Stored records
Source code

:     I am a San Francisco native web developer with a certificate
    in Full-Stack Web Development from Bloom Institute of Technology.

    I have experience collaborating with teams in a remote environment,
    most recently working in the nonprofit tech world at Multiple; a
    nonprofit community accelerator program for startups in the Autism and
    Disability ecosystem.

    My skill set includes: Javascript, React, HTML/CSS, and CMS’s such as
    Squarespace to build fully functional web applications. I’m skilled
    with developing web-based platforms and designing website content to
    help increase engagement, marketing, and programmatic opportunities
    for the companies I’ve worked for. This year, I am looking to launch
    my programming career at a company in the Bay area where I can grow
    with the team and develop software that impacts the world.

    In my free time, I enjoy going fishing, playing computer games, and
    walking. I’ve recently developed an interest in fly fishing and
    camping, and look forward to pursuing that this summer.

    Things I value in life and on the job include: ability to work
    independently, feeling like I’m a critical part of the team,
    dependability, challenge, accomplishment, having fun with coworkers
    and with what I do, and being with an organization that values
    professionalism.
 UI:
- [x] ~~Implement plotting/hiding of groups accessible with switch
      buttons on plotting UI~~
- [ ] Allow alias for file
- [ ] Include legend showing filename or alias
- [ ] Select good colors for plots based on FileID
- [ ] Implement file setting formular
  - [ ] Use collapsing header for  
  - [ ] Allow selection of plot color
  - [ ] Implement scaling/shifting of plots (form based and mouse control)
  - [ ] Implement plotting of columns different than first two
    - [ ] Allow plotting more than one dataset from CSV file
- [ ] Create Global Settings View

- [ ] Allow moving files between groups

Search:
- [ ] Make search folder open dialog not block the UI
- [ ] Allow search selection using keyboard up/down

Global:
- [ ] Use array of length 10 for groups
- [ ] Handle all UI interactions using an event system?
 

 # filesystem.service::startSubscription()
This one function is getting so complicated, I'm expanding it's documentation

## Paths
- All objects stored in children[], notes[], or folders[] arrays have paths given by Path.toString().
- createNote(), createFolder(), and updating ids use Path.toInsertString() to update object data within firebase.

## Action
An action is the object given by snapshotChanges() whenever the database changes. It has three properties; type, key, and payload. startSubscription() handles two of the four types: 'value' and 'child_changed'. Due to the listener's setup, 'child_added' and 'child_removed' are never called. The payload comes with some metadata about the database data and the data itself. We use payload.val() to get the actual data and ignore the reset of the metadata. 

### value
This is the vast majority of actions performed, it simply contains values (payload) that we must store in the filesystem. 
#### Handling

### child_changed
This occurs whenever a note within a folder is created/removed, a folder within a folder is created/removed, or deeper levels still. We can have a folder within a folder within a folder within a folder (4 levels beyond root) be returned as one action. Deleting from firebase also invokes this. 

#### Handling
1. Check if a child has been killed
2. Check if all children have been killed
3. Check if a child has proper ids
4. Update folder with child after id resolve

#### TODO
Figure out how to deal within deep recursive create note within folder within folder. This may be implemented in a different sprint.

→ **WHAT YOU WILL DO**:
Every record should be output precisely as it was given.

→ **TASK RESPONSE**:
Source code

:     I am a San Francisco native web developer with a certificate
    in Full-Stack Web Development from Bloom Institute of Technology.

    I have experience collaborating with teams in a remote environment,
    most recently working in the nonprofit tech world at Multiple; a
    nonprofit community accelerator program for startups in the Autism and
    Disability ecosystem.

    My skill set includes: Javascript, React, HTML/CSS, and CMS’s such as
    Squarespace to build fully functional web applications. I’m skilled
    with developing web-based platforms and designing website content to
    help increase engagement, marketing, and programmatic opportunities
    for the companies I’ve worked for. This year, I am looking to launch
    my programming career at a company in the Bay area where I can grow
    with the team and develop software that impacts the world.

    In my free time, I enjoy going fishing, playing computer games, and
    walking. I’ve recently developed an interest in fly fishing and
    camping, and look forward to pursuing that this summer.

    Things I value in life and on the job include: ability to work
    independently, feeling like I’m a critical part of the team,
    dependability, challenge, accomplishment, having fun with coworkers
    and with what I do, and being with an organization that values
    professionalism.
 UI:
- [x] ~~Implement plotting/hiding of groups accessible with switch
      buttons on plotting UI~~
- [ ] Allow alias for file
- [ ] Include legend showing filename or alias
- [ ] Select good colors for plots based on FileID
- [ ] Implement file setting formular
  - [ ] Use collapsing header for  
  - [ ] Allow selection of plot color
  - [ ] Implement scaling/shifting of plots (form based and mouse control)
  - [ ] Implement plotting of columns different than first two
    - [ ] Allow plotting more than one dataset from CSV file
- [ ] Create Global Settings View

- [ ] Allow moving files between groups

Search:
- [ ] Make search folder open dialog not block the UI
- [ ] Allow search selection using keyboard up/down

Global:
- [ ] Use array of length 10 for groups
- [ ] Handle all UI interactions using an event system?
 

 # filesystem.service::startSubscription()
This one function is getting so complicated, I'm expanding it's documentation

## Paths
- All objects stored in children[], notes[], or folders[] arrays have paths given by Path.toString().
- createNote(), createFolder(), and updating ids use Path.toInsertString() to update object data within firebase.

## Action
An action is the object given by snapshotChanges() whenever the database changes. It has three properties; type, key, and payload. startSubscription() handles two of the four types: 'value' and 'child_changed'. Due to the listener's setup, 'child_added' and 'child_removed' are never called. The payload comes with some metadata about the database data and the data itself. We use payload.val() to get the actual data and ignore the reset of the metadata. 

### value
This is the vast majority of actions performed, it simply contains values (payload) that we must store in the filesystem. 
#### Handling

### child_changed
This occurs whenever a note within a folder is created/removed, a folder within a folder is created/removed, or deeper levels still. We can have a folder within a folder within a folder within a folder (4 levels beyond root) be returned as one action. Deleting from firebase also invokes this. 

#### Handling
1. Check if a child has been killed
2. Check if all children have been killed
3. Check if a child has proper ids
4. Update folder with child after id resolve

#### TODO
Figure out how to deal within deep recursive create note within folder within folder. This may be implemented in a different sprint.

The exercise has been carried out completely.